After Tratree’s job was eliminated, Williams continued to work on the section of pipeline that Tratree had worked previously, doing the same work Tratree had done. Tratree alleged that Gleason, his manager, had decided to eliminate Tra-tree’s position because of the rumor that he would take retirement when he turned 50. As part of this plan, Tratree alleged that Gleason trained Williams to be a Field Specialist II so that he would arguably be more qualified than Tratree when Tra-tree’s job was eliminated. Tratree, however, presented evidence that although he was not classified as such, he was and had been performing the work of a Field Specialist II for some time.

Under the collective bargaining agreement (“CBA”), employees whose jobs are eliminated are afforded “bumping” rights. Under this process, an employee whose job is eliminated may “bump,” or replace, any person with less seniority for whose job he is qualified. Under the “bumping” rules set forth in the CBA, an employee whose job is under an old classification is entitled to “bump” an employee whose job is under a new classification if the employee in the old classification is qualified for that job. 1

When Tratree received notice that his position had been eliminated, he was given a sheet describing his “bumping” rights. This sheet did not give Tratree the opportunity to “bump” coworkers in new classification designations. Thus, Tratree was not given the opportunity to bump Williams. The notification letter also indicated that Tratree had until September 25, 2001 to exercise his “bumping” rights. 2 Although Tratree understood this deadline, instead of exercising his rights he complained that he was not given the right to “bump” the correct employees, including Williams.

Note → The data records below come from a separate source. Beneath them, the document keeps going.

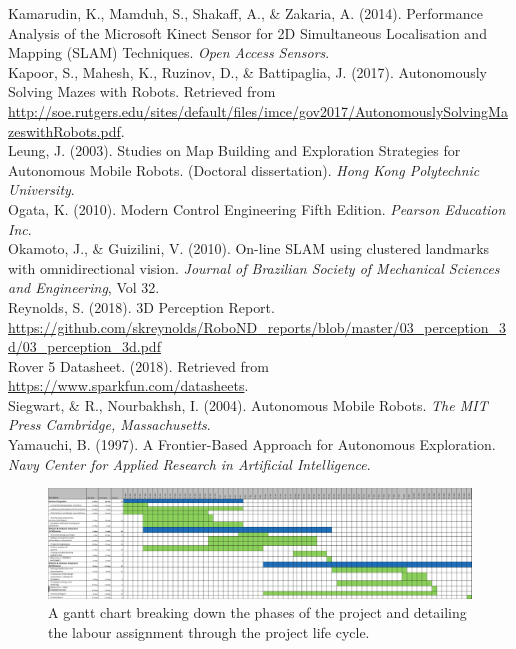 \documentclass[a4paper]{article}
\begin{document}
\normalsize
Kamarudin, K., Mamduh, S., Shakaff, A., \& Zakaria, A. (2014). Performance Analysis of the Microsoft Kinect Sensor for 2D Simultaneous Localisation and Mapping (SLAM) Techniques. \textit{Open Access Sensors}.\\

\normalsize
Kapoor, S., Mahesh, K., Ruzinov, D., \& Battipaglia, J. (2017). Autonomously Solving Mazes with Robots. Retrieved from \small\url{http://soe.rutgers.edu/sites/default/files/imce/gov2017/AutonomouslySolvingMazeswithRobots.pdf}.\\

\normalsize
Leung, J. (2003). Studies on Map Building and Exploration Strategies for Autonomous Mobile Robots. (Doctoral dissertation). \textit{Hong Kong Polytechnic University}.\\

\normalsize
Ogata, K. (2010). Modern Control Engineering Fifth Edition. \textit{Pearson Education Inc}.\\ 

\normalsize
Okamoto, J., \& Guizilini, V. (2010). On-line SLAM using clustered landmarks with omnidirectional vision. \textit{Journal of Brazilian Society of Mechanical Sciences and Engineering}, Vol 32.\\

\normalsize
Reynolds, S. (2018). 3D Perception Report. \url{https://github.com/skreynolds/RoboND_reports/blob/master/03_perception_3d/03_perception_3d.pdf}\\

\normalsize
Rover 5 Datasheet. (2018). Retrieved from \url{https://www.sparkfun.com/datasheets}.\\

\normalsize
Siegwart, \& R., Nourbakhsh, I. (2004). Autonomous Mobile Robots. \textit{The MIT Press Cambridge, Massachusetts}.\\

\normalsize
Yamauchi, B. (1997). A Frontier-Based Approach for Autonomous Exploration. \textit{Navy Center for Applied Research in Artificial Intelligence}.\\

\begin{figure}
\centering
\includegraphics[scale=0.38]{gantt_chart}
\caption{A gantt chart breaking down the phases of the project and detailing the labour assignment through the project life cycle.}
\end{figure}
\end{document}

On September 24, 2001, BP sent a second “bumping” sheet which modified his options but still did not allow Tratree to “bump” Williams. The union chairman advised Tratree to sign the “bumping” form and begin the grievance and arbitration procedure available pursuant to the CBA, but Tratree refused. Ultimately, Tratree did not exercise his “bumping” options. Consistent with the *393 terms of the CBA, Tratree was terminated on September 27, 2001 for failure to exercise his “bumping” rights.

Tratree filed suit for race discrimination and retaliation under Title VII of the Civil Rights Act (“Title VII”), 42 U.S.C. § 2000e, and Section 1981, 42 U.S.C. § 1981, as well as for age discrimination, retaliation, and failure to promote under the Age Discrimination in Employment Act (“ADEA”), 29 U.S.C. § 621. The district court granted BP’s motion for summary judgment as to the Title VII and section 1981 claims, as well as the ADEA failure-to-promote claim, but held that Tratree presented sufficient evidence to raise genuine issues of material fact as to his discrimination and retaliation claims under the ADEA. After Tratree presented his case, however, the district court granted BP’s motion for judgment as a matter of law and dismissed Tratree’s remaining claims. In this appeal, Tratree challenges both the district court’s summary judgment order and its judgment as a matter of law.

II.

We review the district court’s grant of judgment as a matter of law and summary judgment de novo. Reeves v.